Mon, 24 Oct 2011
Pressure mounts on HMRC boss to step down
Her Majesty’s Revenue & Customs (HMRC) chief, Dave Hartnett, is coming under increased pressure to step down from his post over his role in ‘sweetheart’ deals with Vodafone and Goldman Sachs, which lost UK taxpayers billions of pounds.
Public Accounts Committee (PAC) members have accused Hartnett of lying to parliament, with committee member, Conservative MP Richard Bacon, saying that if the taxman had been a politician, “he would have been forced to resign by now”.
And angry protestors descended on HMRC’s head offices in London on Monday to demand his resignation.
It is alleged Vodafone owed the Exchequer £6 billion in unpaid taxes but that following a series of private meetings the Revenue settled on a £1.25 billion payment.

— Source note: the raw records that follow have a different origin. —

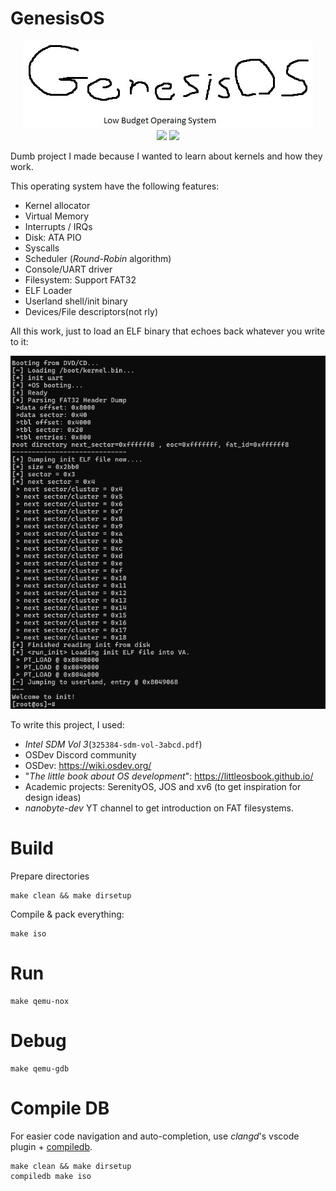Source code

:# GenesisOS
<p align="center">
<img src='images/logo.png' />
<br />
<img src='https://github.com/0xbigshaq/GenesisOS/actions/workflows/ci.yaml/badge.svg' />
<a href='https://discord.gg/PpeeR64k'><img src='https://img.shields.io/badge/Discord-5865F2?style=for-the-badge&logo=discord&logoColor=white' /></a>

</p>

Dumb project I made because I wanted to learn about kernels and how they work.

This operating system have the following features:
* Kernel allocator
* Virtual Memory
* Interrupts / IRQs
* Disk: ATA PIO
* Syscalls
* Scheduler (_Round-Robin_ algorithm)
* Console/UART driver 
* Filesystem: Support FAT32
* ELF Loader
* Userland shell/init binary
* Devices/File descriptors(not rly)

All this work, just to load an ELF binary that echoes back whatever you write to it:

<img src='images/terminal.gif' />

To write this project, I used:
* _Intel SDM Vol 3_(`325384-sdm-vol-3abcd.pdf`)
* OSDev Discord community
* OSDev: https://wiki.osdev.org/
* "_The little book about OS development_": https://littleosbook.github.io/
* Academic projects: SerenityOS, JOS and xv6 (to get inspiration for design ideas)
* _nanobyte-dev_ YT channel to get introduction on FAT filesystems.


# Build

Prepare directories
```
make clean && make dirsetup
```

Compile & pack everything:
```
make iso
```

# Run
```
make qemu-nox
```

# Debug
```
make qemu-gdb
```

# Compile DB

For easier code navigation and auto-completion, use _clangd_'s vscode plugin + [compiledb](https://github.com/nickdiego/compiledb).

```
make clean && make dirsetup
compiledb make iso
```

And a Freedom of Information request last year found that Hartnett was Whitehall’s most ‘wined and dined’ civil servant, treated to corporate hospitality 107 times in three years.
UK Uncut activist, Sam Gilbert, who was taking part in the protests, said: “The money from Vodafone’s £6 billion tax dodge alone could have prevented all of the cuts in public services over the past year.”
But an HMRC spokesman said that Monday’s demonstration was based on a serious misunderstanding about how the Revenue polices corporate businesses.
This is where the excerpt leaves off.